Every writer has to deal with rejections, no matter how seasoned they are. But in order to be rejected, your MS must actually make it through the door. Yet, the number of people who don't read a publisher's guidelines for submitting is still rather high. This is often an overlooked cause of why rejection levels may feel higher than they should be. If a larger publisher can afford the staff to keep submission windows (SW) open all year round, it's great, but a small press may not be able to do the same.
Why is a publisher's submissions page so important? I hear you cry. Let me explain.
1. Submissions are your first contact with a potential future business partner ( as a matter of fact it's more than just a business relationship, but that's beside the point), and first impressions do matter. By following the guidelines, you are essentially saying two things: one is that you respect the time taken to create and update a submission page, and two you are demonstrating skills such as commitment to, and understanding of a potential working relationship.
2. Open submission windows are there for a reason. Technically, it doesn't matter how big a press is, but especially if you are submitting to a small press, time will be the biggest constraint, followed by budget allocation. A window is set after careful consideration is given to the overall schedule (and not just for the current year) and availability of human resources (MS need to be read while the press continues to run). Take advantage of these SW. There are many sites, like Duotrope, where all SW from many publishers, are listed. Or compile a list of publishers and publications you want to submit to, and create your own calendar of submissions.
3. Mailing in self-published books, or emailing the PDF of one, is not going to help for the reasons already mentioned. However, it also needs extra clarifications. Publishers rarely take on self-published books already on sale through online retailers, such as Amazon. It can happen, but there is generally a reason for that.
A book that has already been out there simply complicates things:
Pre-orders and sales around the release time are paramount to a book. The buzz, the marketing, the book launch, etc., are all in place to maximise impact on release. You've lessened that opportunity.
As a publisher, I send my catalogues to booksellers for the year to come, months in advance. It helps them plan their acquisition. If your book is already out, you've missed that boat, as space is at a premium in stores, and new books get precedence over back catalogues (unless you are Stephen King, etc.).

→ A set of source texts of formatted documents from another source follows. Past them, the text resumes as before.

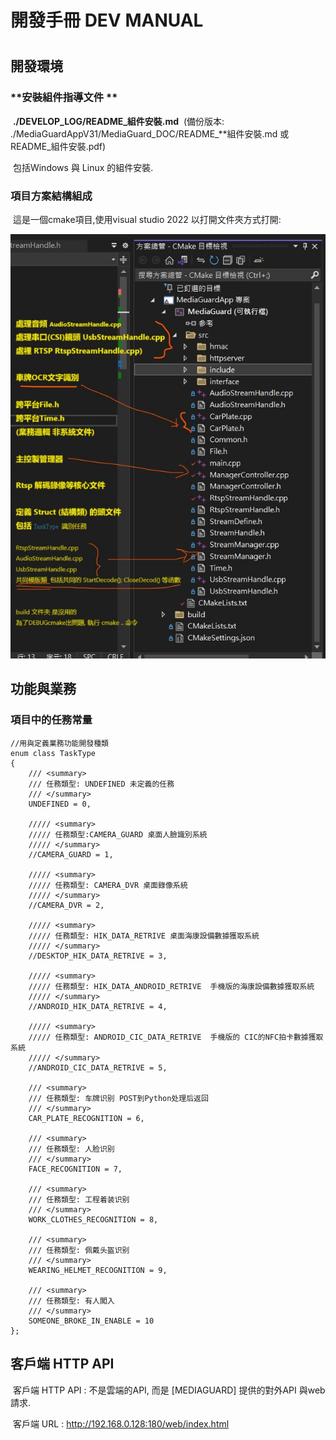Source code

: # 開發手冊 DEV MANUAL

#  

## 開發環境 

### 	**安裝組件指導文件 **

​	 **./DEVELOP_LOG/README_組件安裝.md**
​	(備份版本: ./MediaGuardAppV31/MediaGuard_DOC/README_**組件安裝.md 或 README_組件安裝.pdf)

​	包括Windows 與 Linux 的組件安裝.

### 	項目方案結構組成

​		這是一個cmake項目,使用visual studio 2022 以打開文件夾方式打開:

<img src="README_IMGs/README/項目文件業務開發說明_提供開發參考 (项目文件业务开发说明_提供开发参考).jpg" alt="項目文件業務開發說明_提供開發參考 (项目文件业务开发说明_提供开发参考)" style="zoom: 80%;" />

## 功能與業務

### 	項目中的任務常量

```
//用與定義業務功能開發種類
enum class TaskType
{
	/// <summary>
	/// 任務類型: UNDEFINED 未定義的任務
	/// </summary> 
	UNDEFINED = 0,

	///// <summary>
	///// 任務類型:CAMERA_GUARD 桌面人臉識別系統
	///// </summary> 
	//CAMERA_GUARD = 1,

	///// <summary>
	///// 任務類型: CAMERA_DVR 桌面錄像系統
	///// </summary> 
	//CAMERA_DVR = 2,

	///// <summary>
	///// 任務類型: HIK_DATA_RETRIVE 桌面海康設備數據獲取系統
	///// </summary> 
	//DESKTOP_HIK_DATA_RETRIVE = 3,

	///// <summary>
	///// 任務類型: HIK_DATA_ANDROID_RETRIVE  手機版的海康設備數據獲取系統
	///// </summary> 
	//ANDROID_HIK_DATA_RETRIVE = 4,

	///// <summary>
	///// 任務類型: ANDROID_CIC_DATA_RETRIVE  手機版的 CIC的NFC拍卡數據獲取系統
	///// </summary> 
	//ANDROID_CIC_DATA_RETRIVE = 5,

	/// <summary>
	/// 任務類型: 车牌识别 POST到Python处理后返回
	/// </summary> 
	CAR_PLATE_RECOGNITION = 6,

	/// <summary>
	/// 任務類型: 人脸识别
	/// </summary>
	FACE_RECOGNITION = 7,

	/// <summary>
	/// 任務類型: 工程着装识别
	/// </summary> 
	WORK_CLOTHES_RECOGNITION = 8,

	/// <summary>
	/// 任務類型: 佩戴头盔识别
	/// </summary> 
	WEARING_HELMET_RECOGNITION = 9,

	/// <summary>
	/// 任務類型: 有人闖入
	/// </summary> 
	SOMEONE_BROKE_IN_ENABLE = 10
};

```

### 	

 

## 客戶端 HTTP API

​	客戶端 HTTP API : 不是雲端的API, 而是 [MEDIAGUARD] 提供的對外API 與web請求.

​	客戶端 URL : http://192.168.0.128:180/web/index.html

Often companies or people buy books to resell privately on eBay or Amazon, at small prices. If your book has been through that process, you've created competition for your own baby.
Unfortunately, there are also people who make pirate copies of books. It happens to all authors. If copies are available, the moment a publisher announces a re-release could prompt these sites to get a head-start.

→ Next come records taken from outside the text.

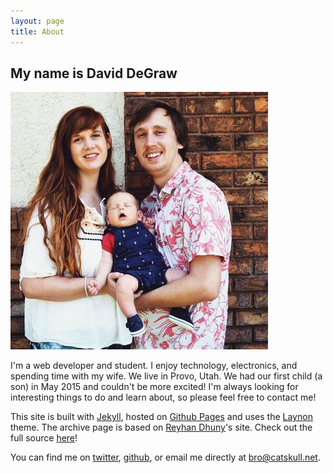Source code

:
 ```yaml
---
layout: page
title: About
---
```


## My name is David DeGraw

![me](public/me.jpg)

I'm a web developer and student. I enjoy technology, electronics, and spending time with my wife. We live in Provo, Utah. We had our first child (a son) in May 2015 and couldn't be more excited! I'm always looking for interesting things to do and learn about, so please feel free to contact me!

This site is built with [Jekyll](http://jekyllrb.com/), hosted on [Github Pages](https://pages.github.com/) and uses the [Laynon](http://lanyon.getpoole.com/) theme. The archive page is based on [Reyhan Dhuny](reyhan.org)'s site. Check out the full source [here](https://github.com/catskull/catskull.github.io)!

You can find me on [twitter](https://twitter.com/xxcatskullxx), [github](http://github.com/catskull), or email me directly at <bro@catskull.net>.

Use your self-published work (stand-alone or series) as a starting point, but offer something new during a SW.
4. Do not send an unsolicited group email to a list of publishers. I must receive at least 5 of such emails, every month. And every single one had said list in the TO: field, rather than the BCC: field... . And never mind GDPR: some of these addresses didn't look like they were supposed to be in the public domain.
5. Same goes for unsolicited submissions. This is the biggie of them all. You might think it's nothing, but replying to several of these every week, when you run a small press, takes time. It doesn't mean you cannot 'enquire' about something, but please check the website first.
When I receive a submission outside of SW I don't have the time to reply - the website says that too. When Luna started, sending a template reply pointing the way to the submission page, took very little effort. Five years down the line, it's not sustainable. Every email takes time, and a small press doesn't have that luxury. Said people, generally follow up with another email asking if we had a chance to read their unsolicited manuscript, and when are we going to do that, and so forth and so on. It is not what I'd call, the beginning of a beautiful friendship...
To conclude. Give yourself the best chances to make it through the door. Establish a relationship based on respect, trust and commitment. Check the website in the first place, and if you cannot see the answer you are looking for, use the contact form to ask. It's there for that very reason. Socials too.
I love open submission weeks or days - in fact, I wish I could be open all the time. Alas, I must be realistic and take on what I know I can deliver. I know many of my fellow publishers are in the same situation. So don't be upset if you don't get a reply, but do go and check the website. Opportunities will come!